001 Verwaltungsrecht allgemein;
10/01 Bundes-Verfassungsgesetz (B-VG);
27/01 Rechtsanwälte;

Norm

B-VG Art140 Abs1;
B-VG Art7 Abs1;
RAO 1868 §28 Abs1 lita;
RAO 1868 §30 Abs4;
RAO 1868 §34 Abs1 lita;
RAO 1868 §50 Abs2 Z1;
RAO 1868 §50 Abs2 Z2 litb;
RAO 1868 §5a;
Satzung Versorgungseinrichtung RAK Wr 1990 §2 Z1;
Satzung Versorgungseinrichtung RAK Wr 1990 §2;
Satzung Versorgungseinrichtung RAK Wr 1997 TeilA §2 Z1;
Satzung Versorgungseinrichtung RAK Wr 1997 TeilA §2;
VwRallg;

Betreff

Der Verwaltungsgerichtshof hat durch den Vorsitzenden Präsident Dr. Jabloner und die Hofräte Dr. Novak, Dr. Mizner, Dr. Bumberger und Dr. Stöberl als Richter, im Beisein der Schriftführerin Mag. Toifl, über die Beschwerde des Dr. K in Wien, vertreten durch Dr. Marlene Klein, Rechtsanwalt in 1100 Wien,

Quellenstraße 137/2/5/34, gegen den Bescheid des Ausschusses der Rechtsanwaltskammer Wien (Plenum) vom 23. März 1999, Zl. 03/01 97/3916, betreffend Anspruch auf Altersversorgung, zu Recht erkannt:

Spruch

Die Beschwerde wird als unbegründet abgewiesen.

Begründung

Aus dem angefochtenen Bescheid und dem Beschwerdevorbringen ergibt sich folgender Sachverhalt:

Der am 9. August 1932 geborene Beschwerdeführer wurde am 24. März 1964 bei der Rechtsanwaltskammer Wien in die Liste der Rechtsanwälte eingetragen. Am 15. November 1995 verfügte der Disziplinarrat der Rechtsanwaltskammer Wien gegenüber dem Beschwerdeführer die vorläufige Untersagung der Ausübung der Rechtsanwaltschaft. Am 18. Dezember 1995 wurde über das Vermögen des Beschwerdeführers der Konkurs eröffnet. Dem Beschwerdevorbringen zufolge habe der Beschwerdeführer am 31. März 1996 die Rechtsanwaltskammer ersucht, ihn "von der Liste der Rechtsanwälte zu streichen, weil ich allein aus gesundheitlichen Gründen nicht mehr in der Lage bin, den Rechtsanwaltsberuf auszuüben". Am 4. August 1997 habe der Beschwerdeführer bei der Rechtsanwaltskammer Wien unter Hinweis auf seine Tätigkeit als Rechtsanwalt von 1964 bis 1995, die Vollendung des 65. Lebensjahres am 9. August 1997 und die Leistung der vorgeschriebenen Pensionsbeiträge beantragt, ihm "die Leistungen aus der Altersversorgung zu gewähren".
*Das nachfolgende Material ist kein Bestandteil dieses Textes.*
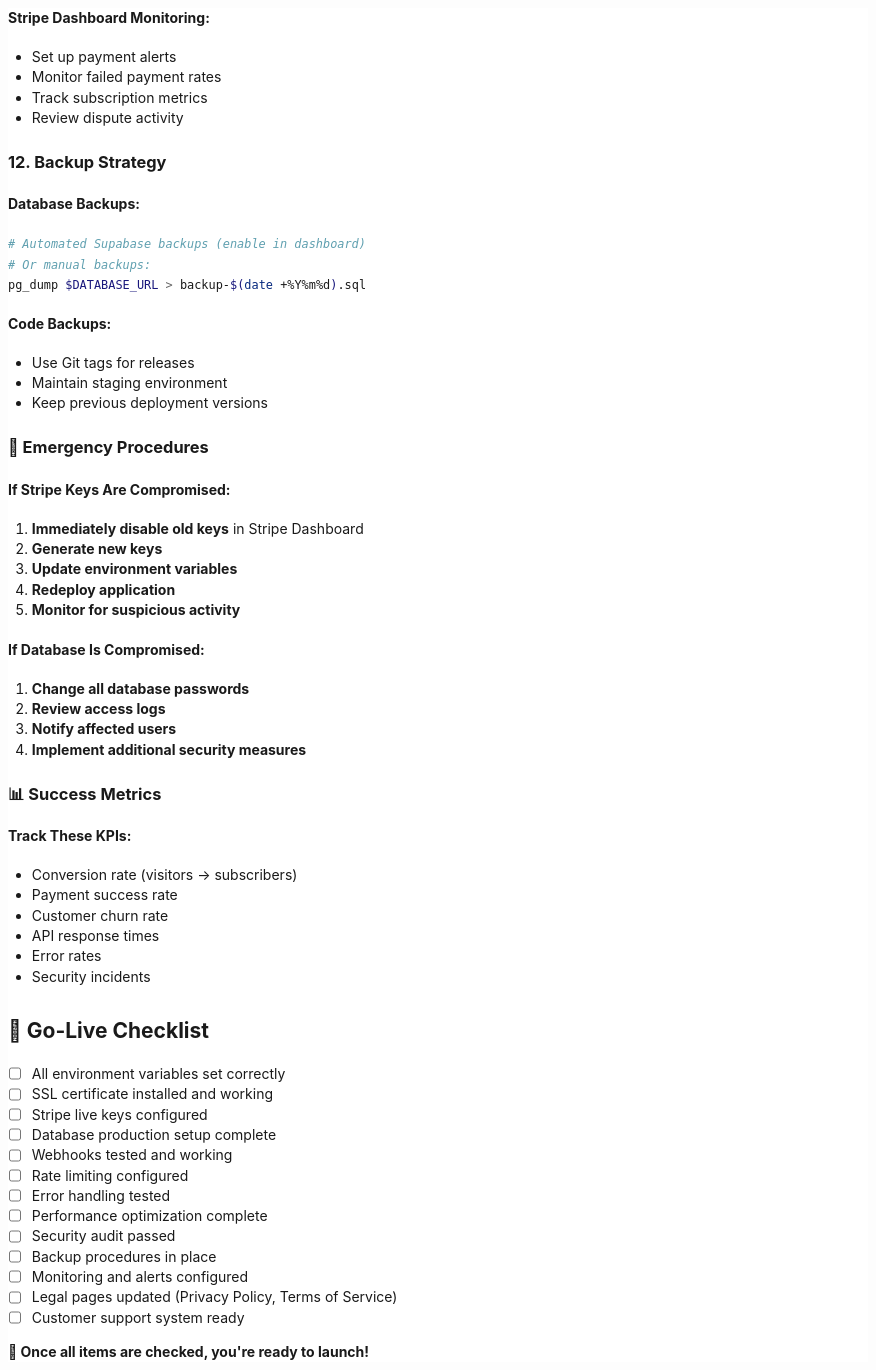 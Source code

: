 #### Stripe Dashboard Monitoring:
- Set up payment alerts
- Monitor failed payment rates
- Track subscription metrics
- Review dispute activity

### 12. Backup Strategy

#### Database Backups:
```bash
# Automated Supabase backups (enable in dashboard)
# Or manual backups:
pg_dump $DATABASE_URL > backup-$(date +%Y%m%d).sql
```

#### Code Backups:
- Use Git tags for releases
- Maintain staging environment
- Keep previous deployment versions

### 🚨 Emergency Procedures

#### If Stripe Keys Are Compromised:
1. **Immediately disable old keys** in Stripe Dashboard
2. **Generate new keys**
3. **Update environment variables**
4. **Redeploy application**
5. **Monitor for suspicious activity**

#### If Database Is Compromised:
1. **Change all database passwords**
2. **Review access logs**
3. **Notify affected users**
4. **Implement additional security measures**

### 📊 Success Metrics

#### Track These KPIs:
- Conversion rate (visitors → subscribers)
- Payment success rate
- Customer churn rate
- API response times
- Error rates
- Security incidents

## 🎯 Go-Live Checklist

- [ ] All environment variables set correctly
- [ ] SSL certificate installed and working
- [ ] Stripe live keys configured
- [ ] Database production setup complete
- [ ] Webhooks tested and working
- [ ] Rate limiting configured
- [ ] Error handling tested
- [ ] Performance optimization complete
- [ ] Security audit passed
- [ ] Backup procedures in place
- [ ] Monitoring and alerts configured
- [ ] Legal pages updated (Privacy Policy, Terms of Service)
- [ ] Customer support system ready

**🎉 Once all items are checked, you're ready to launch!**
Mit Bescheid vom 16. Juni 1998 wies die Abteilung VI des Ausschusses der Rechtsanwaltskammer Wien "den Antrag auf Gewährung einer Altersrente ab 9. August 1997 (1. September 1997) gemäß § 50 RAO in Verbindung mit § 5 VersSt Wien ab". Begründend wurde sinngemäß dargelegt, es bestehe dem Grunde nach kein Anspruch auf Gewährung der Altersrente, weil der Beschwerdeführer im Zeitpunkt der Vollendung des 65. Lebensjahres nicht in die Liste der Rechtsanwälte eingetragen gewesen sei.

Der Beschwerdeführer erhob Vorstellung. Er machte im Wesentlichen geltend, im Hinblick auf die Erfüllung der Wartezeit lägen die Voraussetzungen für die Zuerkennung der Alterspension vor. Andernfalls wäre die Regelung verfassungswidrig, weil es gegen das Sachlichkeitsgebot verstoße, dem Beschwerdeführer nach Vollendung des 65. Lebensjahres und nach Entrichtung von Beiträgen durch 32 Jahre die Alterspension zu versagen.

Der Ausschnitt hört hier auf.